La guerra interminable
«La paz, en nuestro tiempo, consiste en un equilibrio precario. Se diría que la Historia es una maestra fallida. Ninguna época escapa a su maldición»
Israel se ha empeñado en una guerra imposible de vencer, al menos de forma concluyente. Se puede tomar Gaza y derrotar a Hamás o destruir el entramado subterráneo de los grupos terroristas, pero difícilmente se puede finiquitar un conflicto de guerrillas de mayor o menor intensidad. ¿Sucede lo mismo en la guerra de Ucrania? En cierto modo eso parece, aunque los matices sean muy distintos. Rusia juega con la ventaja del tiempo y del espacio, es decir, que puede y sabe esperar. Como se argumentaba recientemente en medios internacionales, las sanciones occidentales a la economía rusa apenas han mermado su potencial bélico ni han alterado en buena medida su crecimiento económico que, a fecha de finales de 2023, se ha mostrado superior al de la zona euro.
Al parecer, hay una cierta miopía europea, consistente en creer que aún ocupamos el centro del tablero. La verdad es que más bien sucede al contrario y que nos hemos ido convirtiendo en un apéndice de otros poderes regionales: al oeste, de Estados Unidos; al este, de China y de todo el vértice asiático. La producción militar rusa tampoco ha conocido merma, beneficiada por el apoyo iraní y norcoreano. Hablamos de cantidades, no de tecnología punta, puesto que en ciertos contextos —como el actual— los números cuentan. La industria europea, en cambio, no parece interesada en incrementar sus líneas de producción ante las escasas previsiones de futuros pedidos. Ucrania, sin embargo, depende por completo del apoyo de sus socios occidentales.
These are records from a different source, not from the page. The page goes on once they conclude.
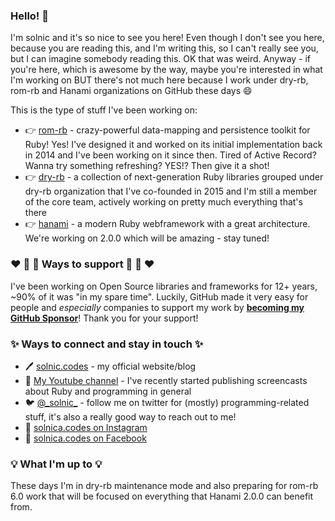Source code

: ### Hello! 👋

I'm solnic and it's so nice to see you here! Even though I don't see you here, because you are reading this, and I'm writing this, so I can't really see you, but I can imagine somebody reading this. OK that was weird. Anyway - if you're here, which is awesome by the way, maybe you're interested in what I'm working on BUT there's not much here because I work under dry-rb, rom-rb and Hanami organizations on GitHub these days :smile:

This is the type of stuff I've been working on:

* :point_right: [rom-rb](https://github.com/rom-rb/rom) - crazy-powerful data-mapping and persistence toolkit for Ruby! Yes! I've designed it and worked on its initial implementation back in 2014 and I've been working on it since then. Tired of Active Record? Wanna try something refreshing? YES!? Then give it a shot!
* :point_right: [dry-rb](https://github.com/dry-rb) - a collection of next-generation Ruby libraries grouped under dry-rb organization that I've co-founded in 2015 and I'm still a member of the core team, actively working on pretty much everything that's there
* :point_right: [hanami](https://github.com/hanami) - a modern Ruby webframework with a great architecture. We're working on 2.0.0 which will be amazing - stay tuned!

###  :heart: :green_heart: :blue_heart: Ways to support :blue_heart: :green_heart: :heart: 

I've been working on Open Source libraries and frameworks for 12+ years, ~90% of it was "in my spare time". Luckily, GitHub made it very easy for people and *especially* companies to support my work by [**becoming my GitHub Sponsor**](https://github.com/sponsors/solnic)! Thank you for your support!

### :sparkles: Ways to connect and stay in touch :sparkles:

* :pen: [solnic.codes](https://solnic.codes) - my official website/blog
* :movie_camera: [My Youtube channel](https://www.youtube.com/channel/UCeRgtx8eE4WXqGAeeDQyGYQ) - I've recently started publishing screencasts about Ruby and programming in general
* :bird: [@\_solnic\_](https://twitter.com/_solnic_) - follow me on twitter for (mostly) programming-related stuff, it's also a really good way to reach out to me!
* :camera_flash: [solnica.codes on Instagram](https://instagram.com/solnic.codes)
* :blue_book: [solnica.codes on Facebook](https://facebook.com/solnic.codes)

### :bulb: What I'm up to :bulb:

These days I'm in dry-rb maintenance mode and also preparing for rom-rb 6.0 work that will be focused on everything that Hanami 2.0.0 can benefit from.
El acuerdo es muy sencillo, repiten desde Kiev: Ucrania pone los soldados (y las bajas), y nosotros las armas. Mientras se luche en el frente oriental, la amenaza de Moscú no se extenderá a los Estados de la OTAN. Tiene sentido, pero el ánimo de los socios flaquea por múltiples motivos. Si a Rusia le sobra el tiempo, a los europeos nos apremia una victoria que no va a llegar a corto plazo.
Hay muchos motivos para ello: el peso de la inflación energética que asfixia la producción industrial, la ausencia de convicción bélica, la presión electoral en un buen número de países (entre ellos —y de forma muy destacada— las presidenciales americanas, que marcarán un antes y un después en la política internacional de nuestro tiempo) y el innegable malestar que aqueja, como una galería de fantasmas, el debate público occidental.
«Los dos principales conflictos de hoy –y sus posibles derivaciones geográficas– amenazan con eternizarse»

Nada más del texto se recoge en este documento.